Stella, a high-achieving entrepreneur in the event planning sector, came to her recent coaching session wanting to figure out how to create “breathing room” between the completion of one major project and the launch of another so that she doesn’t repeat the pattern of cascading from one chaotic situation to the next. Her past pattern of remaining in a constant state of overwhelm leaves her feeling exhausted and drained and puts a strain on her important relationships. She recognizes that she is the source of the barriers to peace and, therefore, she has the power to remove them to make space for a different reality.

Together, we explored what breathing room would look like for her and how much time she would need to devote to it for it to be effective. She discovered that recovery and reset for her involves three phases: physical exertion on a mindless task followed by opportunity for reflection on the completed work project followed by reconnecting with her husband and children through fun and family time. We examined each phase and how she would shape and execute it.

Stella agreed that all three phases are critical for her to keep the chaos at bay, yet, in planning for the execution of the final stage, she set it up in a way that prevented her from following through. First, she explained that she doesn’t know how to have fun, so I asked, “What’s more important, for you to have fun or for your children and husband to create a shared memory with you in which they’re having fun?” Perspective-taking is a difficult task for the ADHD brain, so Stella paused to process through this consideration of “fun.”

I then asked her what activity her family would enjoy doing together. Her brain was primed, now, to think of the fun from her children’s point of view. She offered up some ideas and said she would have to do some research to determine what’s offered in her city and when and the cost and so forth. 

“That sounds complicated and intensive,” I said. “It sounds like this is becoming your next big project. How does this fit in the timeframe you allotted for breathing room?” 

Stella sighed. In a moment of self-awareness, she said, “I’m doing it again. I always tell them we’ll have some fun, we’ll celebrate, when I get to the other side of my big event, but we never do.” This acknowledgement of the mismatch between her stated intentions and her actions caused her to pause and re-assess. It wasn’t that she always has too much to do or that “things just don’t work out,” as she’s excused the mismatch in the past. 

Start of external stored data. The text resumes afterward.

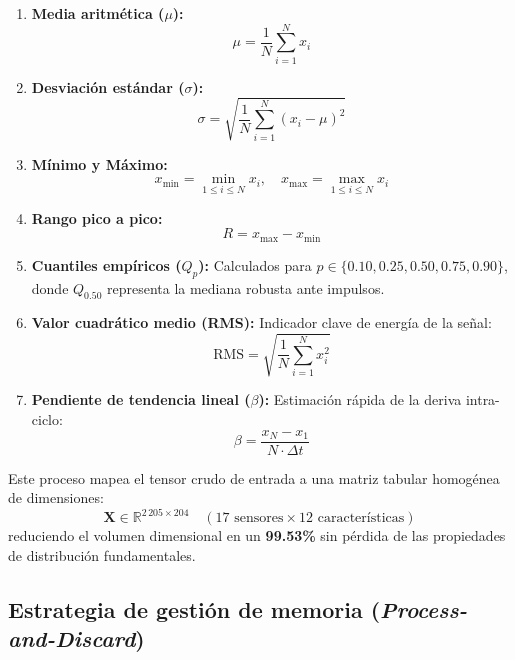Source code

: \documentclass[journal]{IEEEtran}
\begin{document}
\begin{enumerate}[leftmargin=*]
    \item \textbf{Media aritmética ($\mu$):}
    \begin{equation}
        \mu = \frac{1}{N}\sum_{i=1}^N x_i
    \end{equation}
    \item \textbf{Desviación estándar ($\sigma$):}
    \begin{equation}
        \sigma = \sqrt{\frac{1}{N}\sum_{i=1}^N (x_i - \mu)^2}
    \end{equation}
    \item \textbf{Mínimo y Máximo:}
    \begin{equation}
        x_{\min} = \min_{1 \le i \le N} x_i, \quad x_{\max} = \max_{1 \le i \le N} x_i
    \end{equation}
    \item \textbf{Rango pico a pico:}
    \begin{equation}
        R = x_{\max} - x_{\min}
    \end{equation}
    \item \textbf{Cuantiles empíricos ($Q_p$):} Calculados para $p \in \{0.10, 0.25, 0.50, 0.75, 0.90\}$, donde $Q_{0.50}$ representa la mediana robusta ante impulsos.
    \item \textbf{Valor cuadrático medio (RMS):} Indicador clave de energía de la señal:
    \begin{equation}
        \text{RMS} = \sqrt{\frac{1}{N}\sum_{i=1}^N x_i^2}
    \end{equation}
    \item \textbf{Pendiente de tendencia lineal ($\beta$):} Estimación rápida de la deriva intra-ciclo:
    \begin{equation}
        \beta = \frac{x_N - x_1}{N \cdot \Delta t}
    \end{equation}
\end{enumerate}

Este proceso mapea el tensor crudo de entrada a una matriz tabular homogénea de dimensiones:
\begin{equation}
    \mathbf{X} \in \mathbb{R}^{2\,205 \times 204} \quad (17 \text{ sensores} \times 12 \text{ características})
\end{equation}
reduciendo el volumen dimensional en un \textbf{99.53\%} sin pérdida de las propiedades de distribución fundamentales.

\subsection{Estrategia de gestión de memoria (\emph{Process-and-Discard})}
\end{document}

The ADHD issues affecting Stella’s ability to execute fun with her family include:

  • Difficulty with perspective taking
  • Difficulty recalling past events in order to modify approach to current events
  • Difficulty holding in mind the stated objective
  • Difficulty simplifying activities
  • Perfectionism
  • Procrastination

Through collaborative strategizing during the coaching session, Stella worked out how she will treat her family to some togetherness and fun, thus completing the third stage of recovery and reset so that she is rejuvenated and ready to begin on her next big work project. She decided not to postpone the fun until she could find the perfect activity, she called to mind

 past experiences and what she has learned, and she opted for a simpler more immediate activity in tune with her family’s interests, 

More than that, Stella gained more practice in recognizing her ADHD symptoms overriding her executive functions, thus developing and strengthening her ADHD management skills.